The championship in which Dr. Bissonnettee was scheduled to compete was the 2023 Provincial Golden Glove Championship, which took place from October 27 to 29 in the town of Victoriaville, Quebec. The three-day tournament was hosted by a collaborative partnership between the Quebec Boxing Federation and the KO-96 boxing club. The purpose of the tournament was, beyond the usual reasons for boxing, to give novice boxers the opportunity to qualify for December’s Canadian Championship.
Commenting on the background as to why she withdrew from the fight just an hour before it was scheduled to begin, Dr. Bissonnettee said, “I came down from my hotel room to head towards the room where all the boxers were warming up. My coach suddenly took me aside and told me he received information by text message, which he had then validated, that my opponent was not a woman by birth. We did not have any other additional information.”

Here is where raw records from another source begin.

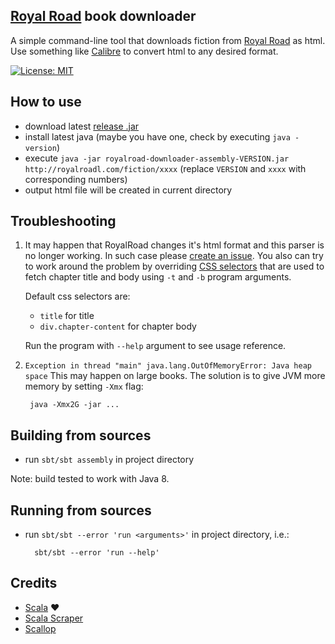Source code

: [Royal Road](http://royalroad.com/) book downloader
---

A simple command-line tool that downloads fiction from  [Royal Road](http://royalroad.com/)
as html. Use something like [Calibre](http://calibre-ebook.com/) to convert html to any desired format.

[![License: MIT](https://img.shields.io/badge/License-MIT-yellow.svg)](https://opensource.org/licenses/MIT)

How to use
---

* download latest [release .jar](https://github.com/Aivean/royalroad-downloader/releases/latest)
* install latest java (maybe you have one, check by executing `java -version`)
* execute `java -jar royalroad-downloader-assembly-VERSION.jar http://royalroadl.com/fiction/xxxx`
    (replace `VERSION` and `xxxx` with corresponding numbers)
* output html file will be created in current directory


Troubleshooting
---

1. It may happen that RoyalRoad changes it's html format and this parser is no longer working.
   In such case please [create an issue](https://github.com/Aivean/royalroad-downloader/issues).
   You also can try to work around the problem by overriding [CSS selectors](http://www.w3schools.com/cssref/css_selectors.asp)
that are used to fetch chapter title and body using `-t` and `-b` program arguments.

   Default css selectors are:

   * `title` for title
   * `div.chapter-content` for chapter body

   Run the program with `--help` argument to see usage reference.


2. `Exception in thread "main" java.lang.OutOfMemoryError: Java heap space`
   This may happen on large books. The solution is to give JVM more memory by setting `-Xmx` flag:

        java -Xmx2G -jar ...



Building from sources
---

* run `sbt/sbt assembly` in project directory

Note: build tested to work with Java 8.

Running from sources
--------------------

* run `sbt/sbt --error 'run <arguments>'` in project directory,
    i.e.:

        sbt/sbt --error 'run --help'

Credits
---

* [Scala](http://www.scala-lang.org/) ❤️
* [Scala Scraper](https://github.com/ruippeixotog/scala-scraper)
* [Scallop](https://github.com/scallop/scallop)
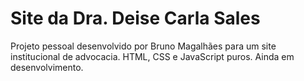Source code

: # Site da Dra. Deise Carla Sales

Projeto pessoal desenvolvido por Bruno Magalhães para um site institucional de advocacia. HTML, CSS e JavaScript puros. Ainda em desenvolvimento.
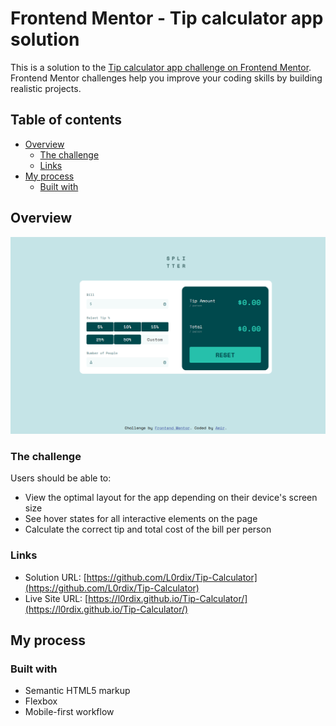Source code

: # Frontend Mentor - Tip calculator app solution

This is a solution to the [Tip calculator app challenge on Frontend Mentor](https://www.frontendmentor.io/challenges/tip-calculator-app-ugJNGbJUX). Frontend Mentor challenges help you improve your coding skills by building realistic projects.

## Table of contents

- [Overview](#overview)
  - [The challenge](#the-challenge)
  - [Links](#links)
- [My process](#my-process)
  - [Built with](#built-with)

## Overview

![](./screenshot.png)

### The challenge

Users should be able to:

- View the optimal layout for the app depending on their device's screen size
- See hover states for all interactive elements on the page
- Calculate the correct tip and total cost of the bill per person


### Links

- Solution URL: [https://github.com/L0rdix/Tip-Calculator](https://github.com/L0rdix/Tip-Calculator)
- Live Site URL: [https://l0rdix.github.io/Tip-Calculator/](https://l0rdix.github.io/Tip-Calculator/)

## My process

### Built with

- Semantic HTML5 markup
- Flexbox
- Mobile-first workflow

Dr. Bissonnettee added, “The rule issued from Boxing Canada to the Quebec Boxing Federation was not to reveal that the opponent was transsexual, so that the latter would not be discriminated against. However, after confirmation, this policy only applies when a sex change has taken place before puberty.”
Continuing, Dr. Bissonnettee also argued that studies, such as one from the University of Utah, have shown that there is a risk in female boxers fighting against transgender boxers who underwent puberty as males and that “Women shouldn’t have to bear the physical and psychological risks” of such a fight.
Walmsley attacked Dr. Bissonnettee for her handling of the matter, arguing that it leads to exclusion of transgender athletes and discrimination. “Rather than turning to me, my coach or the Quebec Olympic Boxing Federation for more information, she decided to turn directly to the media to out me. This kind of behavior puts athletes at risk of being excluded or receiving personal attacks based on hearsay … I am afraid that this type of accusation could eventually be used to delegitimize athletes in the women’s category, and justify arbitrary and invasive regulations,” Walmsley said.
This incident is the latest in a long string of incidents in which female athletes refuse to compete against transgender athletes over what they perceive as an unfair athletic differential or a potential safety issue, as was the case here. The issue first rose to the mainstream fore with the debate between Lia Thomas, a transgender swimmer, and Riley Gaines, a female swimmer who argued that competing against Thomas was unfair. Different sports have so far taken varying approaches for dealing with the situation, generally in the hope of not unfairly excluding or discriminating against the individuals involved.